**Task directions:**
The entries below contain a line with "This project analyzes" and a line with "### Data Loading". Quote exactly those two lines and all lines between them.

**Stored items:**
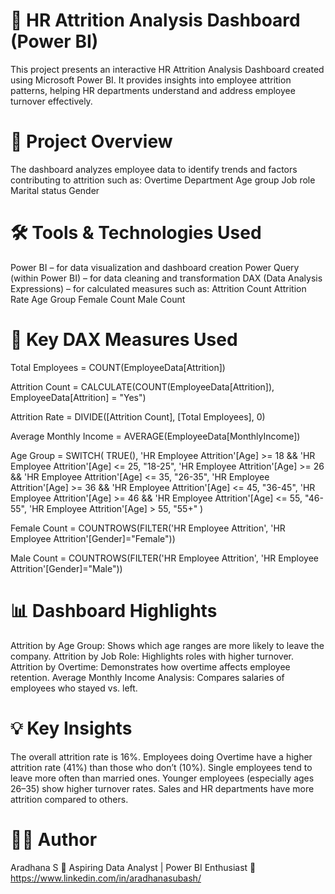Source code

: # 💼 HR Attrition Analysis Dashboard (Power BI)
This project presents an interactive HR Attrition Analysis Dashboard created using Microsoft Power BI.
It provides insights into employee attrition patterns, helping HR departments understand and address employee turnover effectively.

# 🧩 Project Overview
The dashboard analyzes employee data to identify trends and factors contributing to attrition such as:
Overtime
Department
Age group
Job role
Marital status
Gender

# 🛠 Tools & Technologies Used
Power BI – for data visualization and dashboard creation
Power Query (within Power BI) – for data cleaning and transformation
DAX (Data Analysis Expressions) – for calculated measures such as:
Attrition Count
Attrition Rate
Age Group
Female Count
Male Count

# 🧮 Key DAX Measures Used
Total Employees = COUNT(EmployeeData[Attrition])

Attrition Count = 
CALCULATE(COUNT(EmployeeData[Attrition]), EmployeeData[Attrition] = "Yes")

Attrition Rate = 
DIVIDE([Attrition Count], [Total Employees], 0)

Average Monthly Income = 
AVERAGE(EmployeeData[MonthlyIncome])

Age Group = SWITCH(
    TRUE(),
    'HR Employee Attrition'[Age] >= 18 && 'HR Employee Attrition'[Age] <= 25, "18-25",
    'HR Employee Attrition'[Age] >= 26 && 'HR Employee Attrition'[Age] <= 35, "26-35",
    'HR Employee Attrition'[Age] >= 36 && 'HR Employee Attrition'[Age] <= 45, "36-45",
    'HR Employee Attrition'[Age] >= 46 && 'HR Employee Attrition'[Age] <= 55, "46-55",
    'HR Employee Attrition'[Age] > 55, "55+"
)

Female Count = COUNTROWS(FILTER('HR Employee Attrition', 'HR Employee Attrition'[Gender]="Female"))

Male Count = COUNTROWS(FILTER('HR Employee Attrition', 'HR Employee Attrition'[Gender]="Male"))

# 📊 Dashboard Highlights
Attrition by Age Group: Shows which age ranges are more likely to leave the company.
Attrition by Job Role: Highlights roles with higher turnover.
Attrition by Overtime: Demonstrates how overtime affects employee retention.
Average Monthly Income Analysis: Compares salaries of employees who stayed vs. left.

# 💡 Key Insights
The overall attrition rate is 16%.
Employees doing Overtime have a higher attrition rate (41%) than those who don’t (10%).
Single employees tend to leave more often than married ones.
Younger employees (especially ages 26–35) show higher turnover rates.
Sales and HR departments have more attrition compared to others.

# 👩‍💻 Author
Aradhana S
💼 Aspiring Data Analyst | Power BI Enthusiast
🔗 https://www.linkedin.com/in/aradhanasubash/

* * *

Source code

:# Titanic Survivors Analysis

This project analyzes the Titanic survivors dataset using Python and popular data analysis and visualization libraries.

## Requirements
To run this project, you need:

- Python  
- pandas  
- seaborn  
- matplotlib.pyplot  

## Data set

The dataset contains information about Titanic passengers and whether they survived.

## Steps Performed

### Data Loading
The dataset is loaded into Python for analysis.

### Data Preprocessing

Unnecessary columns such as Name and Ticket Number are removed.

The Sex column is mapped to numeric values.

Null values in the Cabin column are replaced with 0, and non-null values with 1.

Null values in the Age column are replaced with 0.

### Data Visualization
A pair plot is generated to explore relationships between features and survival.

* * *

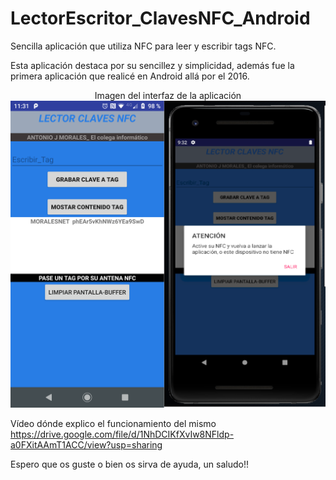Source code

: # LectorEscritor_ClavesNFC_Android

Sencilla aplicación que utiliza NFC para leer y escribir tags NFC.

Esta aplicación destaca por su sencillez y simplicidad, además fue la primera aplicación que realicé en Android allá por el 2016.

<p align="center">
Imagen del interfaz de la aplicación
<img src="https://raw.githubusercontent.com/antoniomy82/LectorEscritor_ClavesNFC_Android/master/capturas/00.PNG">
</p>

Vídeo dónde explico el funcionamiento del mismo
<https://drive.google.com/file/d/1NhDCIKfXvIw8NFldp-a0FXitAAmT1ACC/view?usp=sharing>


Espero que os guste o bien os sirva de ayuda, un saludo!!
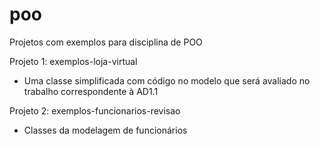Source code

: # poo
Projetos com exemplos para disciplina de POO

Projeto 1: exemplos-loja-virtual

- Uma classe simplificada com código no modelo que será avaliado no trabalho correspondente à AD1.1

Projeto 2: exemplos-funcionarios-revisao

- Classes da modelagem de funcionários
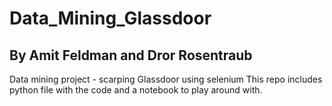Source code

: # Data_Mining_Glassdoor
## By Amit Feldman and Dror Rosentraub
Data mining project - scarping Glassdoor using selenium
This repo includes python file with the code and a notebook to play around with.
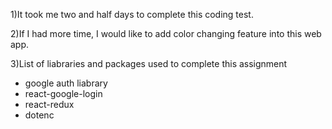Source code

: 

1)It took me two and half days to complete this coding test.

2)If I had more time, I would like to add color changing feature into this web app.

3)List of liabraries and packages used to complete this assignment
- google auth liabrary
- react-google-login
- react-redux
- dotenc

**Exercise answer:**
This project analyzes the Titanic survivors dataset using Python and popular data analysis and visualization libraries.

## Requirements
To run this project, you need:

- Python  
- pandas  
- seaborn  
- matplotlib.pyplot  

## Data set

The dataset contains information about Titanic passengers and whether they survived.

## Steps Performed

### Data Loading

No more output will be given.